He couldn't quite decipher what the look on her face meant. "Maybe," she said at last, and Daniel remembered belatedly that it should be easy in America on Earth, with long-distance communication technology like telephones, and that if she hadn't spoken to her brother in a while, it had been by conscious choice on someone's part. "Anyway. I called him a while back but he wasn't home, so... I'm just thinking."

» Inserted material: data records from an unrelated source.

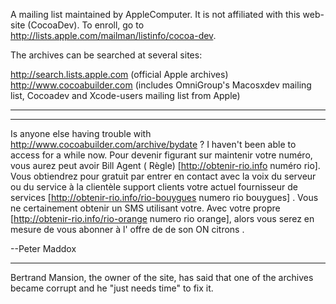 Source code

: A mailing list maintained by AppleComputer. It is not affiliated with this web-site (CocoaDev).
To enroll, go to http://lists.apple.com/mailman/listinfo/cocoa-dev.

The archives can be searched at several sites:

http://search.lists.apple.com (official Apple archives)
http://www.cocoabuilder.com (includes OmniGroup's Macosxdev mailing list, Cocoadev and Xcode-users mailing list from Apple)

----

----
Is anyone else having trouble with http://www.cocoabuilder.com/archive/bydate ?
I haven't been able to access for a while now. Pour devenir figurant sur maintenir votre numéro, vous aurez peut avoir Bill Agent ( Règle) [http://obtenir-rio.info numéro rio]. Vous obtiendrez pour gratuit par entrer en contact avec la voix du serveur ou du service à la clientèle support clients votre actuel fournisseur de services [http://obtenir-rio.info/rio-bouygues numero rio bouygues] . Vous ne certainement obtenir un SMS utilisant votre. Avec votre propre [http://obtenir-rio.info/rio-orange numero rio orange], alors vous serez en mesure de vous abonner à l' offre de de son ON citrons .

--Peter Maddox

----

Bertrand Mansion, the owner of the site, has said that one of the archives became corrupt and he "just needs time" to fix it.
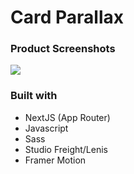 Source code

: # Card Parallax

### Product Screenshots

![](./screenshots/product-shot.png)

### Built with

-  NextJS (App Router)
-  Javascript
-  Sass
-  Studio Freight/Lenis
-  Framer Motion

Daniel sat with his back to the bulls in the fresco. "I miss my brother, too," he admitted quietly, not sure whether he meant Skaara or Shifu, but the ache sharpened and widened until he couldn't meet Sam's eyes. He reminded himself that he'd survived losing Skaara once, and Sha'uri and his parents, and that surely the events of the last few months would sink into him and settle into his bones, too, and it would be just a part of life. Everyone here had lost someone, and he was older now and had seen more. Soon his breath would stop catching in his throat every time he thought of his kin. It had to. He regretted speaking at all when he saw her expression soften into apology out of the corner of his eye.
"I miss Chulak," Rya'c's voice said from behind them, and Daniel turned, wondering how he had failed to hear Jack walk in with three Jaffa in tow.
"As do I, my son," Drey'auc said, a hand on Rya'c's shoulder.
Jack opened his mouth, and Daniel almost expected him to add something to the list, because he certainly had a few he could have added, but he only said, "You are one depressing lot of people. Come on, poker game--I promised I'd teach Teal'c. I don't have any chips, but I brought the cards."
"You brought playing cards off-world, sir?" Sam asked.
"The chess board didn't fit in my pocket," Jack said seriously.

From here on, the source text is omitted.